Je vous laisse découvrir leur parcours dans cette nouvelle interview ?

Votre parcours est un peu particulier. Qu’est-ce qui vous a donné envie de partir et de parcourir le monde ?
Lorsque nous nous sommes retrouvés Thibault et moi en juin 2016 (on s’est connu il y a 10 ans), ça a été de nouveau un coup de foudre. On avait changé tous les deux, mûrit, mais chacun dans le même sens ! Et on avait l’impression de pouvoir réaliser tous nos rêves les plus délirants, maintenant que nous avions enfin trouvé la bonne personne avec qui partager notre vie.
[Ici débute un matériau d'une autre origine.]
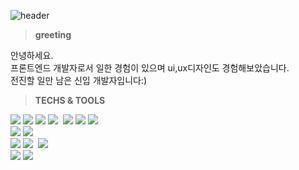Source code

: ![header](https://capsule-render.vercel.app/api?type=waving&color=auto&height=300&section=header&text=Hello%20!!&fontSize=90)

<!-- 
[![Typing SVG](https://readme-typing-svg.demolab.com?font=Fira+Code&weight=100&size=18&duration=2000&pause=500&color=999999&center=%EA%B1%B0%EC%A7%93&vCenter=%EA%B1%B0%EC%A7%93&repeat=%EC%A7%84%EC%8B%A4&width=435&lines=%EC%95%88%EB%85%95%ED%95%98%EC%84%B8%EC%9A%94%2C+%ED%94%84%EB%A1%A0%ED%8A%B8%EC%97%94%EB%93%9C+%EA%B0%9C%EB%B0%9C%EC%9E%90+%EC%9D%B4%EC%8A%B9%EC%97%B0%EC%9E%85%EB%8B%88%EB%8B%A4.)](https://git.io/typing-svg) -->

> **greeting**

안녕하세요.<br>
프론트엔드 개발자로서 일한 경험이 있으며 ui,ux디자인도 경험해보았습니다.<br/>
전진할 일만 남은 신입 개발자입니다:) 

> **TECHS & TOOLS**

  <img src="https://img.shields.io/badge/-HTML5-E34F26?style=for-the-badge&logo=HTML5&logoColor=white">&nbsp;<img src="https://img.shields.io/badge/-CSS3-1572B6?style=for-the-badge&logo=CSS3&logoColor=white">&nbsp;<img src="https://img.shields.io/badge/-jQuery-0769AD?style=for-the-badge&logo=jQuery&logoColor=white">&nbsp;<img src="https://img.shields.io/badge/-JavaScript-F7DF1E?style=for-the-badge&logo=JavaScript&logoColor=white">&nbsp;
  <img src="https://img.shields.io/badge/-react-61DAFB?style=for-the-badge&logo=react&logoColor=white">&nbsp;<img src="https://img.shields.io/badge/-Redux-764ABC?style=for-the-badge&logo=sass&logoColor=white">
  <img src="https://img.shields.io/badge/-sass-CC6699?style=for-the-badge&logo=sass&logoColor=white">
  <br>
  <img src="https://img.shields.io/badge/-Node.js-339933?style=for-the-badge&logo=Node.js&logoColor=white">&nbsp;<img src="https://img.shields.io/badge/-Axios-5A29E4?style=for-the-badge&logo=axios&logoColor=white">
  <br>
  <img src="https://img.shields.io/badge/-Git-F05032?style=for-the-badge&logo=git&logoColor=white">&nbsp;<img src="https://img.shields.io/badge/-GitHub-181717?style=for-the-badge&logo=github&logoColor=white">&nbsp;
  <img src="https://img.shields.io/badge/-Visual Studio Code-007ACC?style=for-the-badge&logo=Visual Studio Code&logoColor=white">
  <br>
  <img src="https://img.shields.io/badge/-Figma-F24E1E?style=for-the-badge&logo=figma&logoColor=white">&nbsp;<img src="https://img.shields.io/badge/-Adobe XD-FF61F6?style=for-the-badge&logo=Adobe XD&logoColor=white">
L’un de ces rêves commun était de vivre de manière nomade, de ne pas avoir d’attaches dans un pays, mais de voguer au gré de nos rencontres, de nos envies et de nos besoins.

Notre premier choix a été le voilier comme “maison flottante”. En février 2017, on quitte nos emplois et on a acheté notre bateau “Esperanza” en Espagne (oui, 9 mois seulement après s’être mis ensemble, gros challenge !). Mais nous nous sommes vite aperçu que ce mode de vie ne nous convenait pas du tout. Nous l’avons revendu et acheté un camping-car à la place. Après 7 mois passés sur le bateau à réaliser de lourds travaux et à se priver de tout, on avait vraiment besoin de bouger et de profiter un peu.
Connaissiez-vous déjà le métier et les techniques de bijouterie au début de votre périple ? Si non, quel était votre métier alors ?
Non absolument pas ! D’ailleurs nous ne portons que très peu de bijoux, nous ne sommes pas vraiment des fashionistas ?. En 2017, Thibault était technico-commercial dans une grosse entreprise, quant à moi (Laurine), j’étais chargée de projets humanitaires dans une association. Par contre on a toujours bien aimé faire des choses de nos mains (retaper le voilier est une de nos plus grandes fiertés !). L’artisanat nous inspirait, mais on ne pensait pas devenir artisans pendant nos voyages !
Comment avez-vous commencé à vous intéresser à la bijouterie ?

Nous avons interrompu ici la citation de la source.